Quando a revolução feminista aconteceu, tudo o que as mulheres desejavam eram dignidade, igualdade e respeito. Coisas estas que não faziam parte da plena sociedade de direito, a qual era composta e controlada apenas por homens. Os tempos paulatinamente mudaram. Elas conseguiram votar e serem votadas. Determinaram a quantidade de filhos que desejavam ter e os devidos parceiros para este feito. Puderam usar a hiper, mega, super, ultra, minissaia e desfilaram livremente pelas ruas com ela, (mesmo correndo o risco de serem tachadas de vadias ou rótulos do gênero). Ganharam verso, poesia e canção e hoje ocupam cargos inimagináveis em outrora, como a de Presidência da República; em várias partes do mundo. Por tudo isso, embora muitas sofram discriminações e violências diversas, é inegável o avanço delas e a aceitação da sociedade em meio a isso. No entanto, a cultura feminista parece não se contentar com todas essas conquistas e desejam cada vez mais poder. 

Devido a isso, os homens de vilões passam, ou passariam, a serem vítimas de um ambiente dominado por mulheres. Parece engraçado, até meio controverso, mas a expansão da mulher na sociedade conseguiu que, de fato, eles ficassem “caladinhos”. Seja no lar, no trabalho, nas artes, elas mostram uma superioridade tremenda, mesmo que a sociedade ainda finja não reconhecer isso. Mudos, os homens não tiveram muita escolha, se não aceitar as condições impostas pela cultura feminina. E engana-se quem pensa que os perfis sexistas, propagados na infância, foram suficientes para conter as “Girls Just Wanna Have Fun” existentes em cada uma delas. Elas, então, assumem as finanças da casa, gerenciam grandes empresas, casam-se, ou simplesmente amalgamam-se, tem vários relacionamentos, adotam crianças ou as escolhem em laboratórios, usam roupas curtíssimas, falam palavrões, são ousadas, despachadas, inteligentes e donas do próprio nariz. Tudo isso retirando a sensação de posse que esteve nas mãos dos homens durante longos anos.

Ao se falar em cultura feminista, portanto, tem que se pensar em um conjunto de ações desse gênero em torno de estratégias para conter o sexismo ditado pelo histórico patriarcado em várias partes do mundo. Subestimadas pela sua condição sexual, as mulheres amargavam o rótulo de “sexo frágil”, o qual subjugava a sua condição perante a sociedade.
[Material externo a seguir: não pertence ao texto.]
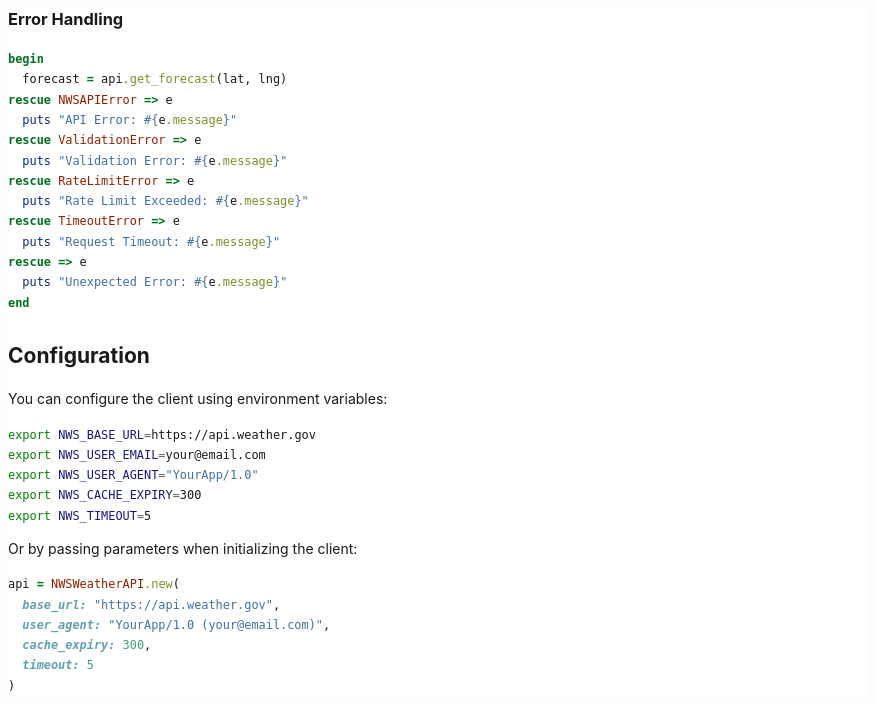 ### Error Handling

```ruby
begin
  forecast = api.get_forecast(lat, lng)
rescue NWSAPIError => e
  puts "API Error: #{e.message}"
rescue ValidationError => e
  puts "Validation Error: #{e.message}"
rescue RateLimitError => e
  puts "Rate Limit Exceeded: #{e.message}"
rescue TimeoutError => e
  puts "Request Timeout: #{e.message}"
rescue => e
  puts "Unexpected Error: #{e.message}"
end
```

## Configuration

You can configure the client using environment variables:

```bash
export NWS_BASE_URL=https://api.weather.gov
export NWS_USER_EMAIL=your@email.com
export NWS_USER_AGENT="YourApp/1.0"
export NWS_CACHE_EXPIRY=300
export NWS_TIMEOUT=5
```

Or by passing parameters when initializing the client:

```ruby
api = NWSWeatherAPI.new(
  base_url: "https://api.weather.gov",
  user_agent: "YourApp/1.0 (your@email.com)",
  cache_expiry: 300,
  timeout: 5
)
```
Por aqui, para enfrentar o estereótipo da Amélia, elas vêm rebatendo o discurso da “mulher de verdade”, da música do saudoso Mário Lago, e na atualidade se colocam como donas de um discurso autônomo, com canções versadas entre o feminismo e a ousadia. No campo das artes, de várias formas isso vem acontecendo, mas é no terreno musical que elas dominam. Divas, cantoras pops, funkeiras, elas mostram todo o seu potencial com letras impositivas, como se estivessem travando uma guerra contra o sexo oposto. De fato, a representatividade que a música exerce na cultura social se tornou a arma necessária para que as mulheres externassem, além do talento, suas inquietações, revoltas e transgressões. Com isso versos como “sou mais macho que muito homem” e “eu adoro, eu me amarro”, deflagram a efervescência feminina na sociedade. Surge, então, a “Independent Woman”: livre, ousada e transgressora.

Nesse sentido, o que Cyndi Lauper, Beyonce, Rita Lee, Zélia Duncan, e a banda de forró Santropê têm em comum? Simplesmente a imposição feminista disfarçada em letras dançantes e “inofensivas” que, implicitamente enaltecem a mulher e inferiorizam a ala masculina. Multifacetadamente, estas canções têm impregnado na sociedade um discurso do qual a soberania delas se sobrepõe a deles. Frases como “as mulheres estão invadindo os quatro cantos do planeta”, da contagiante banda forrozeira, denotam essa mudança de conduta de papéis na sociedade. Fora do âmbito nacional, recentemente a artista Pop Beyoncé lançou uma canção de cunho semelhante. “Run the World”, como é conhecida, faz uma referência clara a pretensa dominação feminina na sociedade, pois letra e clipe (sem contar as inúmeras apresentações dessa artista) exibem um conglomerado de mulheres fazendo uma clara alusão ao poderio desse gênero em todo o mundo. Para muitos, essa postura é compreensível, visto que durante anos elas sofreram (e ainda sofrem) com os preconceitos herdados e nutridos pela cultura do machismo, que ainda hoje sobrevive fazendo as suas vítimas. Compreensível, sim, mas não aceitável, pois com isso estamos sobrepondo um ismo sobre o outro.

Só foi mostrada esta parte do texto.